The electrophysiological measures used by Hall et al. have the advantage that they represent simple neurobiological functions, but deficits in responses to a series of clicks and tones do not have an immediate applicability to patients’ problems in functioning in the real world. Gur and her colleagues used a set of cognitive tests that are felt to be more closely related to real-life functioning; examples are shown in Figure 1 .

Performance on these tests of perception, attention, social cognition, and memory has been linked to psychosocial dysfunctions in schizophrenia, such as employability and sustainability of interpersonal relationships. Instead of twins, this analysis relied on multigenerational sibships, in which schizophrenia is present in multiple siblings in one generation, as well as members of another generation, such as parents and uncles and aunts. The genetic analysis is similar in principle to the analysis performed by Hall et al. in the twins. Siblings are expected to share one-half of their genes with the other siblings, as well as half their genes with their parents. Uncles and aunts would be expected to share one-quarter of their genes. The extent to which performance on the neurocognitive tests follows this pattern determines heritability. The exception is those members of the family who have schizophrenia. If their illness is caused by the same genetic variants, then all the affected members of the family should have these variants.

Gur and colleagues found heritable deficits across a number of domains, including memory and spatial and emotional processes. They took into account not only accuracy on the tests, but also speed, because many persons with schizophrenia can manage to perform a task accurately, presumably by using more effort than other persons, but then it takes them longer to perform the task. Looking at speed as a criterion, the investigators found additional deficits in abstraction, face memory, and attention.

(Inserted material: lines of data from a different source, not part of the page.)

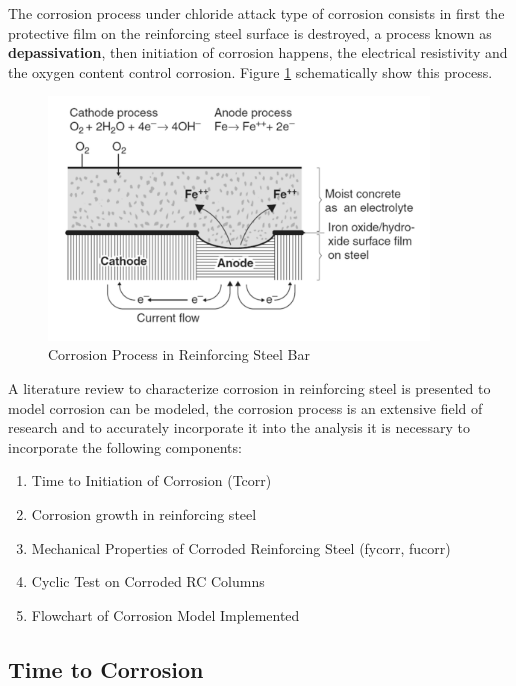The corrosion process under chloride attack type of corrosion consists in first the protective film  on the reinforcing steel surface is destroyed, a process known as \textbf{depassivation}, then initiation of corrosion happens, the electrical resistivity and the oxygen content control corrosion. Figure \ref{fig:corr1} schematically show this process.

\begin{figure}[htbp]
\centering
\includegraphics[width=0.9\textwidth]{Chapter-4/figs/Corrosion_Process}
\caption{Corrosion Process in Reinforcing Steel Bar \cite{Mehta2014}}
\label{fig:corr1}
\end{figure}


A literature review to characterize corrosion in reinforcing steel is presented to model corrosion can be modeled, the corrosion process is an extensive field of research and to accurately incorporate it into the analysis it is necessary to incorporate the following components:

\begin{enumerate}
	\item Time to Initiation of Corrosion (Tcorr)
	\item Corrosion growth in reinforcing steel
	\item Mechanical Properties of Corroded Reinforcing Steel (fycorr, fucorr)
	\item Cyclic Test on Corroded RC Columns
	\item Flowchart of Corrosion Model Implemented
\end{enumerate}

 
\subsection{Time to Corrosion}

Whether there are links between the physiological deficits examined by Hall et al. and the neurocognitive deficits found by Gur et al. is a question that we are attempting to answer in a large genetic collaboration that examines both types of deficits in families with schizophrenia (8) . Establishing heritability of endophenotypes and schizophrenia is crucial, but still only a first step in dissecting the genetic basis of the schizophrenia. The next step is to identify actual genes and genetic variations that contribute to the heritable fraction of the endophenotypes and to the genetic transmission of schizophrenia itself.